- [Work order] Please show every line in the entries below that includes the word "haohetao".
=== Entries shown ===
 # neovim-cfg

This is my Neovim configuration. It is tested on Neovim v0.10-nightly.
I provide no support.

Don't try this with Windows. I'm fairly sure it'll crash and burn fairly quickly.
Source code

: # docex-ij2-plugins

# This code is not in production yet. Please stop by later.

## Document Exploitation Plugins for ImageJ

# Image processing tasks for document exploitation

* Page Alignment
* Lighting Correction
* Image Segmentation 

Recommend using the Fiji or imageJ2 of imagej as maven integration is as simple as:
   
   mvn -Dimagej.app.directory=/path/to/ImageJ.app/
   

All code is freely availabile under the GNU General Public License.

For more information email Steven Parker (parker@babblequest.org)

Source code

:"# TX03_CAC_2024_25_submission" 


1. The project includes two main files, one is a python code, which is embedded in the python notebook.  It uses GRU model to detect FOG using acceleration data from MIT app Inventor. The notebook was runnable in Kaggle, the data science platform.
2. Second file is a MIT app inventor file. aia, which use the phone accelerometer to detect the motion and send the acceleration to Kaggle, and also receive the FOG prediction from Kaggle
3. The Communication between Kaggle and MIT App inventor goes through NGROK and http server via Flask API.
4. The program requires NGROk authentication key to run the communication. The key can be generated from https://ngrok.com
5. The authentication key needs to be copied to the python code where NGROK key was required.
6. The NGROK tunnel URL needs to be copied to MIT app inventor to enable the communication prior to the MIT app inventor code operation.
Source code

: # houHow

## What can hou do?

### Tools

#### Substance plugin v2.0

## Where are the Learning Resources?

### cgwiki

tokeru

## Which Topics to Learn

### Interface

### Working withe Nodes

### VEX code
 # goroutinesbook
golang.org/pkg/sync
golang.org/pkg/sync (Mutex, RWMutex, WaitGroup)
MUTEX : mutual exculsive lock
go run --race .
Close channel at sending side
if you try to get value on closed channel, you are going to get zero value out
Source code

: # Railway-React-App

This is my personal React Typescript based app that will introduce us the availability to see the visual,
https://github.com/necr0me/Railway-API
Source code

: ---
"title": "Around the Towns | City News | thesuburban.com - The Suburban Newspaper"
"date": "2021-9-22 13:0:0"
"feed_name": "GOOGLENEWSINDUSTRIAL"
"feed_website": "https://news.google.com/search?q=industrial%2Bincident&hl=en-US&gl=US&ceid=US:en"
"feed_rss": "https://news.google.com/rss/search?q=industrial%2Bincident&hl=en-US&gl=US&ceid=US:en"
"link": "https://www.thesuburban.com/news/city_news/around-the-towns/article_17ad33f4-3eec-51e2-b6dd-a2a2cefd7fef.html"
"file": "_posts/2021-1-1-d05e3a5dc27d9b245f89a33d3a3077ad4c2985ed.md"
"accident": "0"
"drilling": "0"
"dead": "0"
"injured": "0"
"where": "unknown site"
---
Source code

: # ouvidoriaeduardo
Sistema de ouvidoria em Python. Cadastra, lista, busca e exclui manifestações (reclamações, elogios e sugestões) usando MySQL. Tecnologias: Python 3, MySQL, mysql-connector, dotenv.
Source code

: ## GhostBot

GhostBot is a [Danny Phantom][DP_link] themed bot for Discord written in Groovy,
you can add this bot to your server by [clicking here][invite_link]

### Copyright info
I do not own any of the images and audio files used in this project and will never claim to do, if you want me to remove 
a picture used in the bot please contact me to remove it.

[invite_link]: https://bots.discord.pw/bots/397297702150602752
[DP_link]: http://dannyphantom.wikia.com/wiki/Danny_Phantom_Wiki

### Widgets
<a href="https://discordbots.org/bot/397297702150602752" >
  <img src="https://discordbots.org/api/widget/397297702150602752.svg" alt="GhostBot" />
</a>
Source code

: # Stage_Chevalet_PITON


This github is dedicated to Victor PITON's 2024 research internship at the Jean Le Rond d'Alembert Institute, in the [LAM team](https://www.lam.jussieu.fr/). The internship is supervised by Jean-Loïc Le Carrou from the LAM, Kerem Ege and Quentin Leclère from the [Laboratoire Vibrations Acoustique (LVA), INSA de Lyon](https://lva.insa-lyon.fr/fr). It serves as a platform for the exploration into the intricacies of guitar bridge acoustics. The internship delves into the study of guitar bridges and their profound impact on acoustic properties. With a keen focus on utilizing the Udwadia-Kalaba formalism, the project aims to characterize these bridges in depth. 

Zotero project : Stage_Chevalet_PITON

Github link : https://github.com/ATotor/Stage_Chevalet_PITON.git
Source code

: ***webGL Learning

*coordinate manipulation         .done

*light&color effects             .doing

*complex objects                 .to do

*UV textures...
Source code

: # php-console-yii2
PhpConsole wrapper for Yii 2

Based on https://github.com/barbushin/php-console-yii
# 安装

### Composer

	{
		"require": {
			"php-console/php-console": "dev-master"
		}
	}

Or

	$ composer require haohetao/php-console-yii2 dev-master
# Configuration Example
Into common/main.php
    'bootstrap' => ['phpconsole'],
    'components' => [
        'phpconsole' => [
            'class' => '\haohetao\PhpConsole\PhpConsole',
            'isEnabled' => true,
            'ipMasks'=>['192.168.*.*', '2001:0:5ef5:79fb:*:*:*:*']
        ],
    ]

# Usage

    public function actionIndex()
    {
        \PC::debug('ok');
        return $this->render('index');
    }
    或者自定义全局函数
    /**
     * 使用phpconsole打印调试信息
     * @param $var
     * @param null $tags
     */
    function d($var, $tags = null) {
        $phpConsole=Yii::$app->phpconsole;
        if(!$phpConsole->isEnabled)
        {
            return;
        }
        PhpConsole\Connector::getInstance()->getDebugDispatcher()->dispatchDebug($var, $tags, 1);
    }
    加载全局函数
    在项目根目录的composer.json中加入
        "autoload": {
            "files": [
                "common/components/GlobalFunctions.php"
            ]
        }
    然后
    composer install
===
- [Exercise output]
	$ composer require haohetao/php-console-yii2 dev-master
            'class' => '\haohetao\PhpConsole\PhpConsole',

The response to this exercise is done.